▸ What the task asks
The word to look for is "选择订阅时长". Report every line of the entries below that has it.
====== Data ======
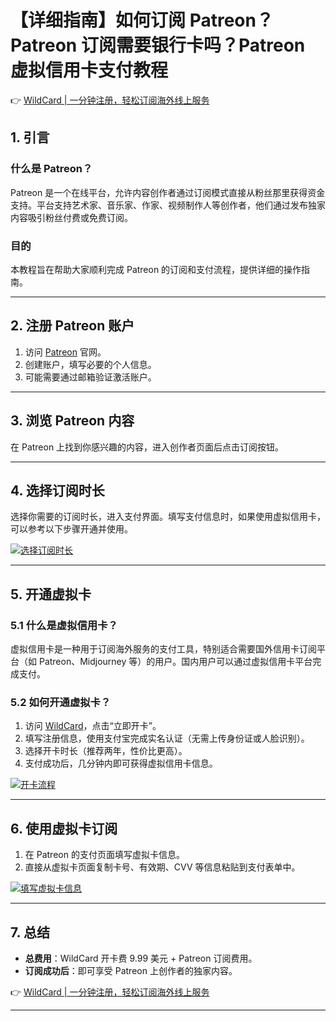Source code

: # 【详细指南】如何订阅 Patreon？Patreon 订阅需要银行卡吗？Patreon 虚拟信用卡支付教程

👉 [WildCard | 一分钟注册，轻松订阅海外线上服务](https://bbtdd.com/WildCard)

## 1. 引言

### 什么是 Patreon？
Patreon 是一个在线平台，允许内容创作者通过订阅模式直接从粉丝那里获得资金支持。平台支持艺术家、音乐家、作家、视频制作人等创作者，他们通过发布独家内容吸引粉丝付费或免费订阅。

### 目的
本教程旨在帮助大家顺利完成 Patreon 的订阅和支付流程，提供详细的操作指南。

---

## 2. 注册 Patreon 账户

1. 访问 [Patreon](https://www.patreon.com/) 官网。
2. 创建账户，填写必要的个人信息。
3. 可能需要通过邮箱验证激活账户。

---

## 3. 浏览 Patreon 内容

在 Patreon 上找到你感兴趣的内容，进入创作者页面后点击订阅按钮。

---

## 4. 选择订阅时长

选择你需要的订阅时长，进入支付界面。填写支付信息时，如果使用虚拟信用卡，可以参考以下步骤开通并使用。

[![选择订阅时长](https://bbtdd.com/img/83174302.webp)](https://bbtdd.com/WildCard)

---

## 5. 开通虚拟卡

### 5.1 什么是虚拟信用卡？
虚拟信用卡是一种用于订阅海外服务的支付工具，特别适合需要国外信用卡订阅平台（如 Patreon、Midjourney 等）的用户。国内用户可以通过虚拟信用卡平台完成支付。

### 5.2 如何开通虚拟卡？

1. 访问 [WildCard](https://bbtdd.com/WildCard)，点击“立即开卡”。
2. 填写注册信息，使用支付宝完成实名认证（无需上传身份证或人脸识别）。
3. 选择开卡时长（推荐两年，性价比更高）。
4. 支付成功后，几分钟内即可获得虚拟信用卡信息。

[![开卡流程](https://bbtdd.com/img/0105983810973737.webp)](https://bbtdd.com/WildCard)

---

## 6. 使用虚拟卡订阅

1. 在 Patreon 的支付页面填写虚拟卡信息。
2. 直接从虚拟卡页面复制卡号、有效期、CVV 等信息粘贴到支付表单中。

[![填写虚拟卡信息](https://bbtdd.com/img/031687896586.webp)](https://bbtdd.com/WildCard)

---

## 7. 总结

- **总费用**：WildCard 开卡费 9.99 美元 + Patreon 订阅费用。
- **订阅成功后**：即可享受 Patreon 上创作者的独家内容。

👉 [WildCard | 一分钟注册，轻松订阅海外线上服务](https://bbtdd.com/WildCard)

---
======
▸ Solution for this problem
## 4. 选择订阅时长
[![选择订阅时长](https://bbtdd.com/img/83174302.webp)](https://bbtdd.com/WildCard)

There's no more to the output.